Why trust centers were expensive
The first generation of trust center tools was bundled into large governance, risk, and compliance (GRC) suites aimed at companies with a dedicated security team. You paid for the whole suite to get the trust page, signed an annual contract, and sat through an implementation project. The list price often started around ten thousand dollars a year, which is fine for an enterprise and absurd for a ten-person company.
What a trust center should cost an SMB
A trust center is a tool you set up once and link to for the life of the company. For that kind of tool, the most useful pricing is flat and boring: a single low monthly fee, no per-seat math, and no usage caps that punish you the moment your pipeline picks up. You should be able to:
- sign up and go live the same day, with no sales call,
- publish unlimited documents and handle unlimited access requests,
- use your own custom domain without paying extra for it, and
- cancel any time instead of being locked into an annual contract.
When the price is flat, you do not have to forecast usage or guess which tier you "qualify" for. You just turn it on.
Cheap should not mean a folder of PDFs
There is a second trap at the low end. Some inexpensive tools are not really a trust center at all - they are a gated list of PDFs with a request button. That is fine until a buyer wants to actually read your posture: which frameworks you attest to, the controls behind them, who your subprocessors are, and the answers to their standard questions. A flat document list cannot show any of that, so the security review stalls and you are back to answering questionnaires by email.
A real trust center is structured: a security Overview, a Controls summary, a Subprocessors list, an FAQ, and your own custom pages - with your gated documents living inside that context, not replacing it.

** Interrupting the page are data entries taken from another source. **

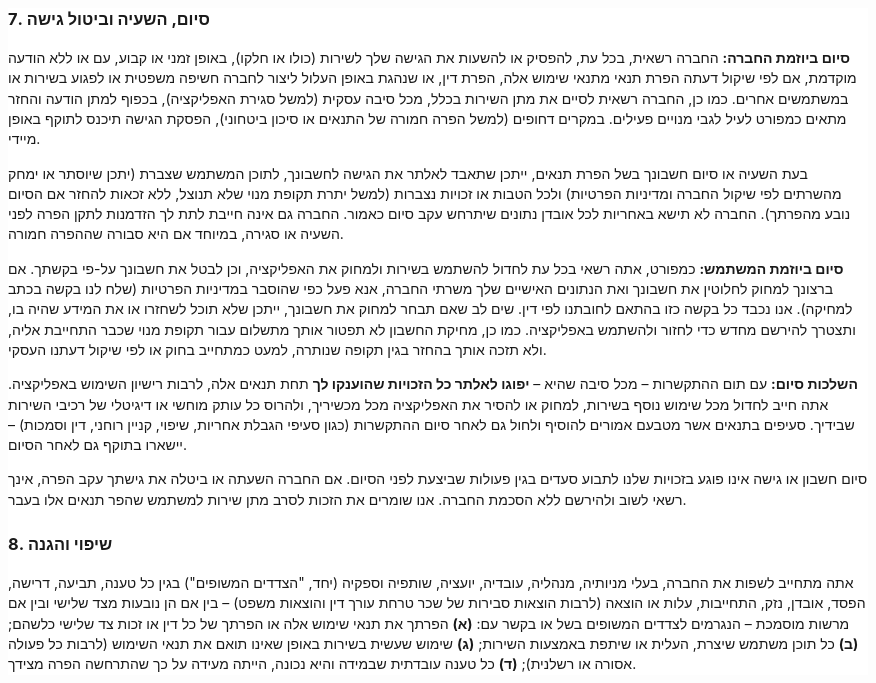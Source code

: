 ### **7\. סיום, השעיה וביטול גישה**

**סיום ביוזמת החברה:** החברה רשאית, בכל עת, להפסיק או להשעות את הגישה שלך לשירות (כולו או חלקו), באופן זמני או קבוע, עם או ללא הודעה מוקדמת, אם לפי שיקול דעתה הפרת תנאי מתנאי שימוש אלה, הפרת דין, או שנהגת באופן העלול ליצור לחברה חשיפה משפטית או לפגוע בשירות או במשתמשים אחרים. כמו כן, החברה רשאית לסיים את מתן השירות בכלל, מכל סיבה עסקית (למשל סגירת האפליקציה), בכפוף למתן הודעה והחזר מתאים כמפורט לעיל לגבי מנויים פעילים. במקרים דחופים (למשל הפרה חמורה של התנאים או סיכון ביטחוני), הפסקת הגישה תיכנס לתוקף באופן מיידי.

בעת השעיה או סיום חשבונך בשל הפרת תנאים, ייתכן שתאבד לאלתר את הגישה לחשבונך, לתוכן המשתמש שצברת (יתכן שיוסתר או ימחק מהשרתים לפי שיקול החברה ומדיניות הפרטיות) ולכל הטבות או זכויות נצברות (למשל יתרת תקופת מנוי שלא תנוצל, ללא זכאות להחזר אם הסיום נובע מהפרתך). החברה לא תישא באחריות לכל אובדן נתונים שיתרחש עקב סיום כאמור. החברה גם אינה חייבת לתת לך הזדמנות לתקן הפרה לפני השעיה או סגירה, במיוחד אם היא סבורה שההפרה חמורה.

**סיום ביוזמת המשתמש:** כמפורט, אתה רשאי בכל עת לחדול להשתמש בשירות ולמחוק את האפליקציה, וכן לבטל את חשבונך על-פי בקשתך. אם ברצונך למחוק לחלוטין את חשבונך ואת הנתונים האישיים שלך משרתי החברה, אנא פעל כפי שהוסבר במדיניות הפרטיות (שלח לנו בקשה בכתב למחיקה). אנו נכבד כל בקשה כזו בהתאם לחובתנו לפי דין. שים לב שאם תבחר למחוק את חשבונך, ייתכן שלא תוכל לשחזרו או את המידע שהיה בו, ותצטרך להירשם מחדש כדי לחזור ולהשתמש באפליקציה. כמו כן, מחיקת החשבון לא תפטור אותך מתשלום עבור תקופת מנוי שכבר התחייבת אליה, ולא תזכה אותך בהחזר בגין תקופה שנותרה, למעט כמתחייב בחוק או לפי שיקול דעתנו העסקי.

**השלכות סיום:** עם תום ההתקשרות – מכל סיבה שהיא – **יפוגו לאלתר כל הזכויות שהוענקו לך** תחת תנאים אלה, לרבות רישיון השימוש באפליקציה. אתה חייב לחדול מכל שימוש נוסף בשירות, למחוק או להסיר את האפליקציה מכל מכשיריך, ולהרוס כל עותק מוחשי או דיגיטלי של רכיבי השירות שבידיך. סעיפים בתנאים אשר מטבעם אמורים להוסיף ולחול גם לאחר סיום ההתקשרות (כגון סעיפי הגבלת אחריות, שיפוי, קניין רוחני, דין וסמכות) – יישארו בתוקף גם לאחר הסיום.

סיום חשבון או גישה אינו פוגע בזכויות שלנו לתבוע סעדים בגין פעולות שביצעת לפני הסיום. אם החברה השעתה או ביטלה את גישתך עקב הפרה, אינך רשאי לשוב ולהירשם ללא הסכמת החברה. אנו שומרים את הזכות לסרב מתן שירות למשתמש שהפר תנאים אלו בעבר.

### **8\. שיפוי והגנה**

אתה מתחייב לשפות את החברה, בעלי מניותיה, מנהליה, עובדיה, יועציה, שותפיה וספקיה (יחד, "הצדדים המשופים") בגין כל טענה, תביעה, דרישה, הפסד, אובדן, נזק, התחייבות, עלות או הוצאה (לרבות הוצאות סבירות של שכר טרחת עורך דין והוצאות משפט) – בין אם הן נובעות מצד שלישי ובין אם מרשות מוסמכת – הנגרמים לצדדים המשופים בשל או בקשר עם: **(א)** הפרתך את תנאי שימוש אלה או הפרתך של כל דין או זכות צד שלישי כלשהם; **(ב)** כל תוכן משתמש שיצרת, העלית או שיתפת באמצעות השירות; **(ג)** שימוש שעשית בשירות באופן שאינו תואם את תנאי השימוש (לרבות כל פעולה אסורה או רשלנית); **(ד)** כל טענה עובדתית שבמידה והיא נכונה, הייתה מעידה על כך שהתרחשה הפרה מצידך.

What you should still expect to get
Affordable should not mean stripped down. A trust center sized for a small team can still include the things that matter for real security reviews: structured Overview / Controls / Subprocessors / FAQ sections, a self-serve NDA flow with optional one-click manual review, per-tenant encryption, watermarked downloads tied to the viewer's email, an audit log of who accepted what, team roles so the right people can edit or approve, and Slack / email / webhook notifications when a document is requested. Price and capability are not the same axis.
What is not included (and that is fine)
A trust center publishes your posture; it does not create it. You still bring your own SOC 2 report, policies, and security claims. A good platform ships templates and example content plus a mutual NDA you can edit, but it does not audit or certify you. That separation is part of why it can be inexpensive: you are paying for hosting and workflow, not for consulting.
The bottom line
If a trust center costs about what a couple of SaaS subscriptions cost and saves you a half-day on every security review, the decision is easy. The era of needing an enterprise budget to publish your security posture is over.